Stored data
════════

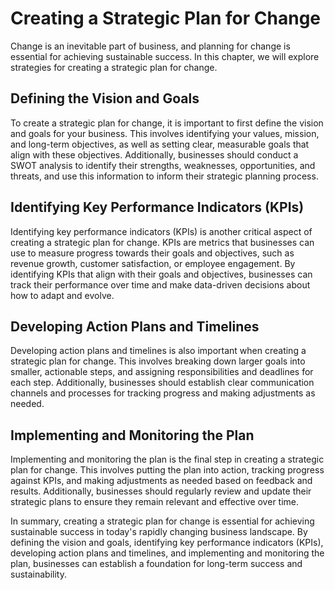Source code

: Creating a Strategic Plan for Change
====================================================================

Change is an inevitable part of business, and planning for change is essential for achieving sustainable success. In this chapter, we will explore strategies for creating a strategic plan for change.

Defining the Vision and Goals
-----------------------------

To create a strategic plan for change, it is important to first define the vision and goals for your business. This involves identifying your values, mission, and long-term objectives, as well as setting clear, measurable goals that align with these objectives. Additionally, businesses should conduct a SWOT analysis to identify their strengths, weaknesses, opportunities, and threats, and use this information to inform their strategic planning process.

Identifying Key Performance Indicators (KPIs)
---------------------------------------------

Identifying key performance indicators (KPIs) is another critical aspect of creating a strategic plan for change. KPIs are metrics that businesses can use to measure progress towards their goals and objectives, such as revenue growth, customer satisfaction, or employee engagement. By identifying KPIs that align with their goals and objectives, businesses can track their performance over time and make data-driven decisions about how to adapt and evolve.

Developing Action Plans and Timelines
-------------------------------------

Developing action plans and timelines is also important when creating a strategic plan for change. This involves breaking down larger goals into smaller, actionable steps, and assigning responsibilities and deadlines for each step. Additionally, businesses should establish clear communication channels and processes for tracking progress and making adjustments as needed.

Implementing and Monitoring the Plan
------------------------------------

Implementing and monitoring the plan is the final step in creating a strategic plan for change. This involves putting the plan into action, tracking progress against KPIs, and making adjustments as needed based on feedback and results. Additionally, businesses should regularly review and update their strategic plans to ensure they remain relevant and effective over time.

In summary, creating a strategic plan for change is essential for achieving sustainable success in today's rapidly changing business landscape. By defining the vision and goals, identifying key performance indicators (KPIs), developing action plans and timelines, and implementing and monitoring the plan, businesses can establish a foundation for long-term success and sustainability.
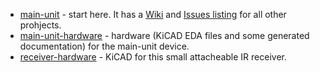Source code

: * [main-unit](https://github.com/gp8-stopwatch/main-unit) - start here. It has a [Wiki](https://github.com/gp8-stopwatch/main-unit/wiki) and [Issues listing](https://github.com/gp8-stopwatch/main-unit/issues) for all other prohjects.
* [main-unit-hardware](https://github.com/gp8-stopwatch/main-unit-hardware) - hardware (KiCAD EDA files and some generated documentation) for the main-unit device.
* [receiver-hardware](https://github.com/gp8-stopwatch/receiver-hardware) - KiCAD for this small attacheable IR receiver.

════════

→ **WHAT IS NEEDED**
With the pictures excluded, the records are to be reproduced exactly.

→ **RESULT OF THE EXERCISE**
Source code

: Creating a Strategic Plan for Change
====================================================================

Change is an inevitable part of business, and planning for change is essential for achieving sustainable success. In this chapter, we will explore strategies for creating a strategic plan for change.

Defining the Vision and Goals
-----------------------------

To create a strategic plan for change, it is important to first define the vision and goals for your business. This involves identifying your values, mission, and long-term objectives, as well as setting clear, measurable goals that align with these objectives. Additionally, businesses should conduct a SWOT analysis to identify their strengths, weaknesses, opportunities, and threats, and use this information to inform their strategic planning process.

Identifying Key Performance Indicators (KPIs)
---------------------------------------------

Identifying key performance indicators (KPIs) is another critical aspect of creating a strategic plan for change. KPIs are metrics that businesses can use to measure progress towards their goals and objectives, such as revenue growth, customer satisfaction, or employee engagement. By identifying KPIs that align with their goals and objectives, businesses can track their performance over time and make data-driven decisions about how to adapt and evolve.

Developing Action Plans and Timelines
-------------------------------------

Developing action plans and timelines is also important when creating a strategic plan for change. This involves breaking down larger goals into smaller, actionable steps, and assigning responsibilities and deadlines for each step. Additionally, businesses should establish clear communication channels and processes for tracking progress and making adjustments as needed.

Implementing and Monitoring the Plan
------------------------------------

Implementing and monitoring the plan is the final step in creating a strategic plan for change. This involves putting the plan into action, tracking progress against KPIs, and making adjustments as needed based on feedback and results. Additionally, businesses should regularly review and update their strategic plans to ensure they remain relevant and effective over time.

In summary, creating a strategic plan for change is essential for achieving sustainable success in today's rapidly changing business landscape. By defining the vision and goals, identifying key performance indicators (KPIs), developing action plans and timelines, and implementing and monitoring the plan, businesses can establish a foundation for long-term success and sustainability.
Source code

: * [main-unit](https://github.com/gp8-stopwatch/main-unit) - start here. It has a [Wiki](https://github.com/gp8-stopwatch/main-unit/wiki) and [Issues listing](https://github.com/gp8-stopwatch/main-unit/issues) for all other prohjects.
* [main-unit-hardware](https://github.com/gp8-stopwatch/main-unit-hardware) - hardware (KiCAD EDA files and some generated documentation) for the main-unit device.
* [receiver-hardware](https://github.com/gp8-stopwatch/receiver-hardware) - KiCAD for this small attacheable IR receiver.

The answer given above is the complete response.